Demand for cotton from the Chinese government's reserve has been strong since auctions started in May 2016. On average, 26,000 tons of cotton has been offered daily, nearly all of which has been sold. Total sales through the end of July are around 1.6 million tons, reducing China's national reserve to 9.4 million tons, ICAC said.
In 2015-16, China's cotton production declined by 26 per cent to 4.8 million tons, but cotton mill use in China decreased by 2 per cent to 7.3 million tons, exceeding production by 2.5 million tons. Import quotas limited the total volume of imports to 940,000 tons in 2015-16, and sales from the reserve were used to meet the excess demand.

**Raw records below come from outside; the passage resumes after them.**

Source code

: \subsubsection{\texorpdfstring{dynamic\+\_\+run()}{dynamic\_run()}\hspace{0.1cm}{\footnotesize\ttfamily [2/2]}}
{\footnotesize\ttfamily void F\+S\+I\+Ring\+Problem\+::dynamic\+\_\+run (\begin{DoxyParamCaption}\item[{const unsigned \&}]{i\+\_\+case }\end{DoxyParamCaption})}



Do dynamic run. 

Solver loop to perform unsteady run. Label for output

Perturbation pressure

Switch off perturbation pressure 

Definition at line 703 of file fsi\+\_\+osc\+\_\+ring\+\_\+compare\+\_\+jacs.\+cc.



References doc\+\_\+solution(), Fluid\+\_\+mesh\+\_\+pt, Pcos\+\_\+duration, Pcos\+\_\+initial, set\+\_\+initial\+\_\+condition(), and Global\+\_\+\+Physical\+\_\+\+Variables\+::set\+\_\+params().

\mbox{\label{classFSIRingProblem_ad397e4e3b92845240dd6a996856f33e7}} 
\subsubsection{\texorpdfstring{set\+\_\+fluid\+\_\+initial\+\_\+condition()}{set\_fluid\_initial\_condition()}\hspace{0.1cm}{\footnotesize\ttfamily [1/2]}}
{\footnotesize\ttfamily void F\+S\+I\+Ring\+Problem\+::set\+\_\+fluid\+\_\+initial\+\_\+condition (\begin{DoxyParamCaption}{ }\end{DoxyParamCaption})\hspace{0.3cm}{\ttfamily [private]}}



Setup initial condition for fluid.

World cotton demand declined by 1 per cent to 23.9 million tons in 2015-16, but world production decreased by 18 per cent to 21.3 million tons, contributing to the tight supply situation at the end of the season.
Declines in production occurred in the top five producers, which account for 76 per cent of world output. India, the world's largest cotton producer, saw its production fall by 11 per cent to 5.7 million tons in 2015-16. As noted above, China's production declined to 4.8 million tons, while output in the US decreased by 21 per cent to 2.8 million tons. Yields in Pakistan fell to their lowest level since 1998-99, resulting in a 34 per cent drop in production to 1.5 million tons. Output in Brazil declined by 11 per cent, to 1.4 million tons.
In 2016-17, world production is predicted to increase by 8 per cent, to 22.9 million tons. Gains in India, the US, Pakistan and Brazil will offset the loss of production in China in 2016-17. Better cotton prices during the growing season will encourage farmers to use more inputs, such as fertiliser, in order to improve yields and take advantage of higher prices. In addition, weather has generally been more favourable this summer than in 2015.
Although world production is expected to increase in 2016-17, consumption is projected to remain stable at 23.9 million tons. Mill use in China, the world's largest consumer, is forecast to decrease by 3 per cent, to 7.1 million tons, due to high cotton prices, low polyester prices, and limited imports. However, mill use may stage a modest recovery in India and Pakistan, where consumption is projected to increase by 2 per cent, to 5.3 million tons, and by 1 per cent, to 2.2 million tons, respectively.
World imports are forecast to increase by 4 per cent, to 7.5 million tons, as mill use continues to grow in countries that rely on imports. Shipments received by the world's two largest importers, Vietnam and Bangladesh, are expected to rise by 19 per cent, to 1.26 million tons, and 18 per cent, to 1.21 million tons, respectively. (RKS)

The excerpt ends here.